What you are asked to do: Among the records below, find the line that has "ne B + háishì"; from there, give the lines again exactly, and stop after the line that has "V-m + yaki &".

Records:
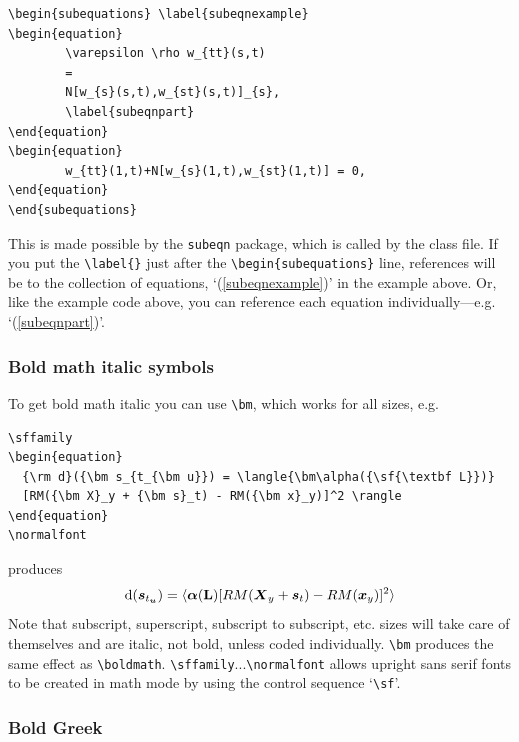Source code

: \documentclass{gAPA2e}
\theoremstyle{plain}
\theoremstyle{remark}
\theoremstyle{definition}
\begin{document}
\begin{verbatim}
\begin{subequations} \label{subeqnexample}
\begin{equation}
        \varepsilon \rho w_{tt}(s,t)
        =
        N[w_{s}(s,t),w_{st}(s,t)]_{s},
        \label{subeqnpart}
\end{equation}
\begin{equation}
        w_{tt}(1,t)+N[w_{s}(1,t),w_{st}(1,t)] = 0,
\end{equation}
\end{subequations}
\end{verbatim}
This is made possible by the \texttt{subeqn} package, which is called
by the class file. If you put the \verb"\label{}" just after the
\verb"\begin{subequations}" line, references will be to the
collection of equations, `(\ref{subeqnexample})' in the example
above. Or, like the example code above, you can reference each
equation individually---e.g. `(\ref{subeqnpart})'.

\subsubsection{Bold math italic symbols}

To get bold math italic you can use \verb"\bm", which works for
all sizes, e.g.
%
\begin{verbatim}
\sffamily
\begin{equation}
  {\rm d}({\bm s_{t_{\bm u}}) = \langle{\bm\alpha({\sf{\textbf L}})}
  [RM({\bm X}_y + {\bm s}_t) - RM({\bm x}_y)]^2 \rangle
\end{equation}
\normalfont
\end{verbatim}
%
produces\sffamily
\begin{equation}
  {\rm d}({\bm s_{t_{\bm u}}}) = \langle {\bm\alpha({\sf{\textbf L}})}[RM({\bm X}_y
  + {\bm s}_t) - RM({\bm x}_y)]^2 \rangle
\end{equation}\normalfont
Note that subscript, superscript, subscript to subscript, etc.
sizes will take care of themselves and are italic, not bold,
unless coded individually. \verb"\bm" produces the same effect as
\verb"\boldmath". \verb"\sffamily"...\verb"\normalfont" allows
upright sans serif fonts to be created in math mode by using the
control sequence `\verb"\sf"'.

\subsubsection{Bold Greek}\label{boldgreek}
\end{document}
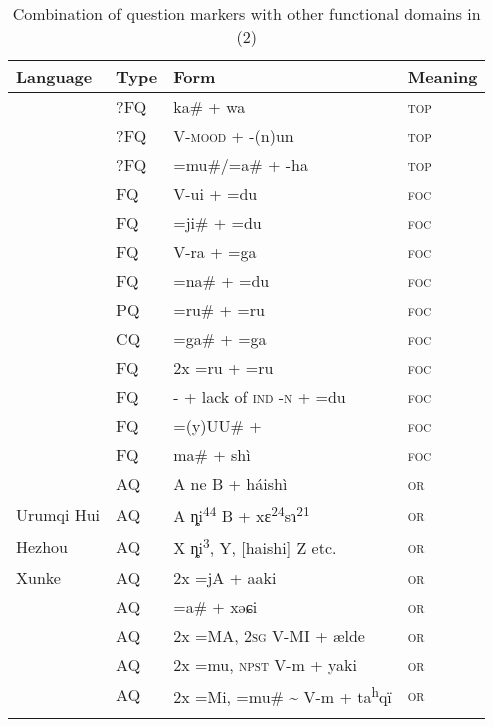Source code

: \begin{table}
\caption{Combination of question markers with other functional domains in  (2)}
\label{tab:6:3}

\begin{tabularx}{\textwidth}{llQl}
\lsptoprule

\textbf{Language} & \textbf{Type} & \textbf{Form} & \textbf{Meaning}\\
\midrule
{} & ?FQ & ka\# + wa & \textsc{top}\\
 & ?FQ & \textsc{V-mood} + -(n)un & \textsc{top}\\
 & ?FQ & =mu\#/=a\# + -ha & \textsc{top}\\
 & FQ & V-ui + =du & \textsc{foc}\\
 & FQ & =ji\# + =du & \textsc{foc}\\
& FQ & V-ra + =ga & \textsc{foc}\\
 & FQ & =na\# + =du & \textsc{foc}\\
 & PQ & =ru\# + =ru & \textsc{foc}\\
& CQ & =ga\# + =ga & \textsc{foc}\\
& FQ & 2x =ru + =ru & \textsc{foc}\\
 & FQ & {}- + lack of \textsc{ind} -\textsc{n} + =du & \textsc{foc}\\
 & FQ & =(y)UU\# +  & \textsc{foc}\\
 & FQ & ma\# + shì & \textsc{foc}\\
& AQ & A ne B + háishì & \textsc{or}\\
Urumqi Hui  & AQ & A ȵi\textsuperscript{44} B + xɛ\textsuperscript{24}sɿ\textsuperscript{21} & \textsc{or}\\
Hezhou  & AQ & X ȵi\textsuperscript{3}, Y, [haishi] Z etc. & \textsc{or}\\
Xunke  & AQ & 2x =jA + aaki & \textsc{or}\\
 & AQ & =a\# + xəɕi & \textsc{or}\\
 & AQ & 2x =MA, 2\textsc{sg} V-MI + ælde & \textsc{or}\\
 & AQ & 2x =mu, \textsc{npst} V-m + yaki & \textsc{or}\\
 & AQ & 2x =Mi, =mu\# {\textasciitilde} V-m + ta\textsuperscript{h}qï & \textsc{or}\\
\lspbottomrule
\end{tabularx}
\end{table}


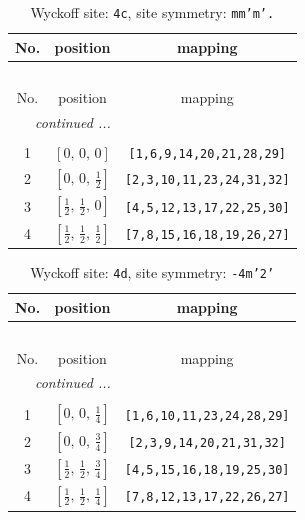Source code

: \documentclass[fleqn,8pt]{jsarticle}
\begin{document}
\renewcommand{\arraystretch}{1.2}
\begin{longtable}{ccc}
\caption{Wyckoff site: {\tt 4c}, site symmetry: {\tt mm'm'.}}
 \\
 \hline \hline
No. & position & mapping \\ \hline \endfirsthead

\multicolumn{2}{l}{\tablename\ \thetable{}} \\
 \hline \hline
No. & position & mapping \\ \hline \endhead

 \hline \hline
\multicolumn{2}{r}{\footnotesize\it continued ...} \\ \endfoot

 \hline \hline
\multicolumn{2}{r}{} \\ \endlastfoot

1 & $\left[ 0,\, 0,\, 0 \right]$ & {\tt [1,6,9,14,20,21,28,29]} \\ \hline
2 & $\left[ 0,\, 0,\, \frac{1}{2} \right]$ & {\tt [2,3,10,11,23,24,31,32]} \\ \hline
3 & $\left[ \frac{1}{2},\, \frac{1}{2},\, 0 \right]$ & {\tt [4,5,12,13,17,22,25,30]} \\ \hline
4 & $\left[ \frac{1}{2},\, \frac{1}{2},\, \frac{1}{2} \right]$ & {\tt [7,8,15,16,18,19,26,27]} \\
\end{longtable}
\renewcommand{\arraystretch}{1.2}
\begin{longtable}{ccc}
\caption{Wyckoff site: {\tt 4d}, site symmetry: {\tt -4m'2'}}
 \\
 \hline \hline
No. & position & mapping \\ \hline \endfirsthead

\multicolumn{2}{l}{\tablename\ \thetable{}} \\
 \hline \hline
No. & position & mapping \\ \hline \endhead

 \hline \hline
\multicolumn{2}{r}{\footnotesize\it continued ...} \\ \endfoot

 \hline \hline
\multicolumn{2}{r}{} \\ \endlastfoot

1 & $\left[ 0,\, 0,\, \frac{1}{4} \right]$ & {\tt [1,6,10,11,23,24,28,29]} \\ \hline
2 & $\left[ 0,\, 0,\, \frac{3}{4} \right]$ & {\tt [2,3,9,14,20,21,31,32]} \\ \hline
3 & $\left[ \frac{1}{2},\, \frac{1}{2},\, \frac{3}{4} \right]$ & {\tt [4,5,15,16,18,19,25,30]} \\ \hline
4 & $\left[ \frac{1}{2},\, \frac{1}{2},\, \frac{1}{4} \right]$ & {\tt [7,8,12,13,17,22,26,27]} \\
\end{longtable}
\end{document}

* * *

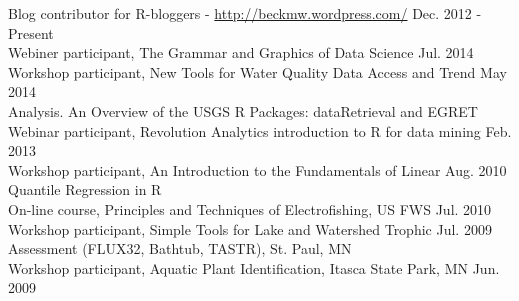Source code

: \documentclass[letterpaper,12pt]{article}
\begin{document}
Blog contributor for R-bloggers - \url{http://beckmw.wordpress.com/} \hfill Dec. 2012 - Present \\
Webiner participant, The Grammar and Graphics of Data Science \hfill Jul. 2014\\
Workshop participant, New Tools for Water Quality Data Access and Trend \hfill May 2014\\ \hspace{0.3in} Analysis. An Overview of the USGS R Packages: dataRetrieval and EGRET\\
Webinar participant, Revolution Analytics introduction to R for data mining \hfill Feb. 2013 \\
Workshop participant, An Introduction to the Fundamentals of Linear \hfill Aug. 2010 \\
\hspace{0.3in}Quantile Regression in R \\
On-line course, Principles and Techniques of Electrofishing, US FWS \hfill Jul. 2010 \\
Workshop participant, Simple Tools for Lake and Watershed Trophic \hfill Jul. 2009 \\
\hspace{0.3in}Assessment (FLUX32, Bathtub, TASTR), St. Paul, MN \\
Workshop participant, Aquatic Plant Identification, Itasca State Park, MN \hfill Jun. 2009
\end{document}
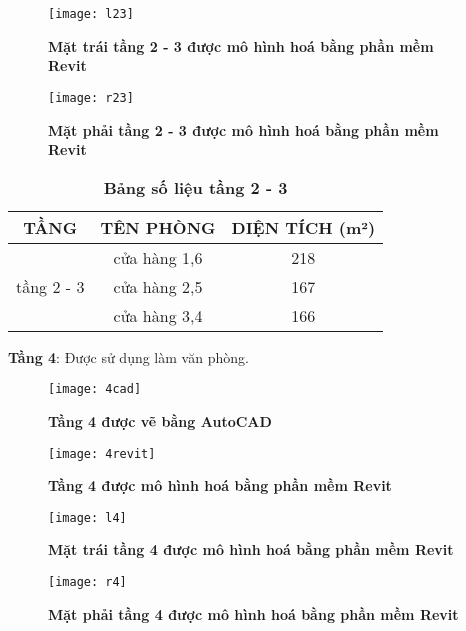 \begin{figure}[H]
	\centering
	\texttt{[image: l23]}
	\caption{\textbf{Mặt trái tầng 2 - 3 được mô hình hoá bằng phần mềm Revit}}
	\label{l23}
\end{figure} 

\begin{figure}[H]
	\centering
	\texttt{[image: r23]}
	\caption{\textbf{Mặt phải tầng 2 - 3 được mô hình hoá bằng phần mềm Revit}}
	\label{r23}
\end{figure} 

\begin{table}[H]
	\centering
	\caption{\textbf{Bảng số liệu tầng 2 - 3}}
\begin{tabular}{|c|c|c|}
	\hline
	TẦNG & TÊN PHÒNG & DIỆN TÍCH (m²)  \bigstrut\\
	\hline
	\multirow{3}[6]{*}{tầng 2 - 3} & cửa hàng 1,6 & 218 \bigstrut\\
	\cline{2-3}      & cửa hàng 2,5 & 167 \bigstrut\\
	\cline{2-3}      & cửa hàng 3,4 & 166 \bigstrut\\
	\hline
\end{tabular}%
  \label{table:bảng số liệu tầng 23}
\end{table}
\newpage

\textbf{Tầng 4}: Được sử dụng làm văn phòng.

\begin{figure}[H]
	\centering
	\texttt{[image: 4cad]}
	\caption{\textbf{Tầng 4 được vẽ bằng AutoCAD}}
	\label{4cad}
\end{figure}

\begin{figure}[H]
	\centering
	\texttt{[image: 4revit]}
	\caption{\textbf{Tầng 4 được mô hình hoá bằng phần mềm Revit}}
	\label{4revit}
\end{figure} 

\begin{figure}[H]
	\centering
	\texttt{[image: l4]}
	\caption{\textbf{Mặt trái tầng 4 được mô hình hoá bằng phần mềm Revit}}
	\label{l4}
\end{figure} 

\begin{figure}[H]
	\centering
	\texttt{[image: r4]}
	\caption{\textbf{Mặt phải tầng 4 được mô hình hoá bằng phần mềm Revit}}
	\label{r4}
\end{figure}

==

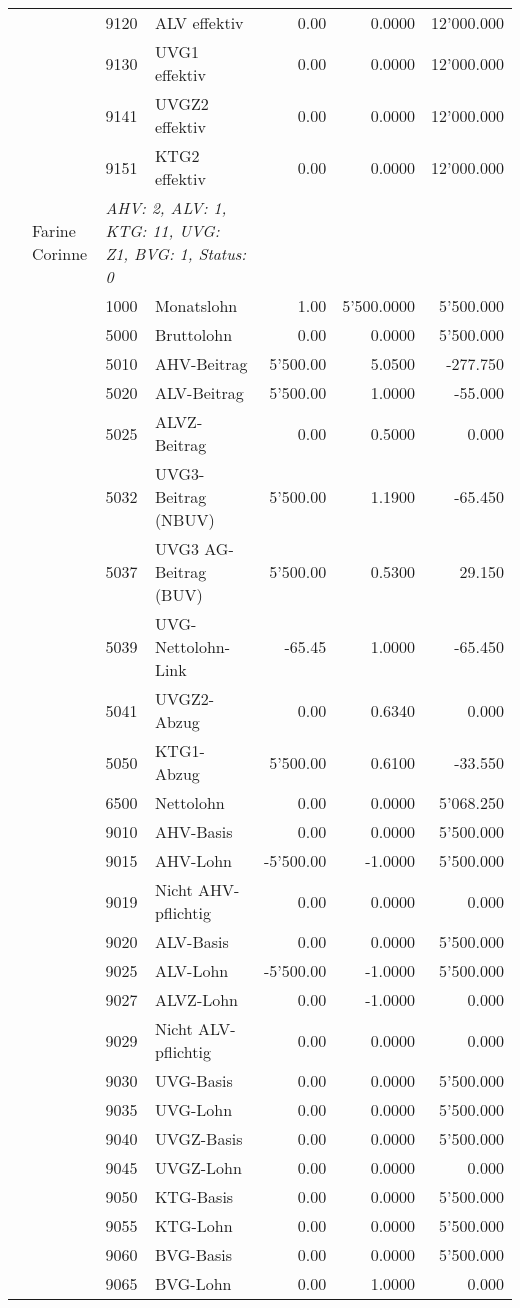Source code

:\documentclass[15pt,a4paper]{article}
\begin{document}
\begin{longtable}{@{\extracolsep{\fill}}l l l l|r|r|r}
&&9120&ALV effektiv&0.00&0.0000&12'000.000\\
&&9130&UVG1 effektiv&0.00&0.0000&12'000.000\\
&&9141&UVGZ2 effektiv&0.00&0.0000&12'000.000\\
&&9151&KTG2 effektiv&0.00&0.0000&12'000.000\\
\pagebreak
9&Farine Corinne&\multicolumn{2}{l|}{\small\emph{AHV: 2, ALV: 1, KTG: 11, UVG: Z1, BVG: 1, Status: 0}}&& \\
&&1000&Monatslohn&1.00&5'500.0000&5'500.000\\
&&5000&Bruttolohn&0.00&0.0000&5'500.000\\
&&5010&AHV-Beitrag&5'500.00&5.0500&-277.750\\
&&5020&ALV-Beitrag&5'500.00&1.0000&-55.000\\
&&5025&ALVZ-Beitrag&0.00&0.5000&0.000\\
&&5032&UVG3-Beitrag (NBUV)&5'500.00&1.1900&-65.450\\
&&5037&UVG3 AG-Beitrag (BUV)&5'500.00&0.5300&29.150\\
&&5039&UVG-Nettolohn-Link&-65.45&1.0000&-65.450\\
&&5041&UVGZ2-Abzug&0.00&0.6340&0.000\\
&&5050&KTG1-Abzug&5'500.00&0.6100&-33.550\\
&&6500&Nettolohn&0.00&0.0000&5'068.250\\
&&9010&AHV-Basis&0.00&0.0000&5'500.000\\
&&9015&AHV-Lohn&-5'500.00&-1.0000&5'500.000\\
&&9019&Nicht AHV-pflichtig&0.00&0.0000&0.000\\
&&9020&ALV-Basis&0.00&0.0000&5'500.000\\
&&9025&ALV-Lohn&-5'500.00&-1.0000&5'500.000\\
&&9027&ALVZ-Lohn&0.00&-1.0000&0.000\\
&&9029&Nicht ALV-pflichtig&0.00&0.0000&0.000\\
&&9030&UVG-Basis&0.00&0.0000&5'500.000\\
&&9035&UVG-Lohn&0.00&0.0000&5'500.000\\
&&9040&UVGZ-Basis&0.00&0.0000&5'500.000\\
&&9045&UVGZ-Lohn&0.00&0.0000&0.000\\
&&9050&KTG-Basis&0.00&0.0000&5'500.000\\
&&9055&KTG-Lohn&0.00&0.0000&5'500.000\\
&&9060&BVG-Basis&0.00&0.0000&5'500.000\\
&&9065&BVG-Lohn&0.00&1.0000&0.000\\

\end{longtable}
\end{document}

Response for this exercise:
& AQ & A ne B + háishì & \textsc{or}\\
Urumqi Hui  & AQ & A ȵi\textsuperscript{44} B + xɛ\textsuperscript{24}sɿ\textsuperscript{21} & \textsc{or}\\
Hezhou  & AQ & X ȵi\textsuperscript{3}, Y, [haishi] Z etc. & \textsc{or}\\
Xunke  & AQ & 2x =jA + aaki & \textsc{or}\\
 & AQ & =a\# + xəɕi & \textsc{or}\\
 & AQ & 2x =MA, 2\textsc{sg} V-MI + ælde & \textsc{or}\\
 & AQ & 2x =mu, \textsc{npst} V-m + yaki & \textsc{or}\\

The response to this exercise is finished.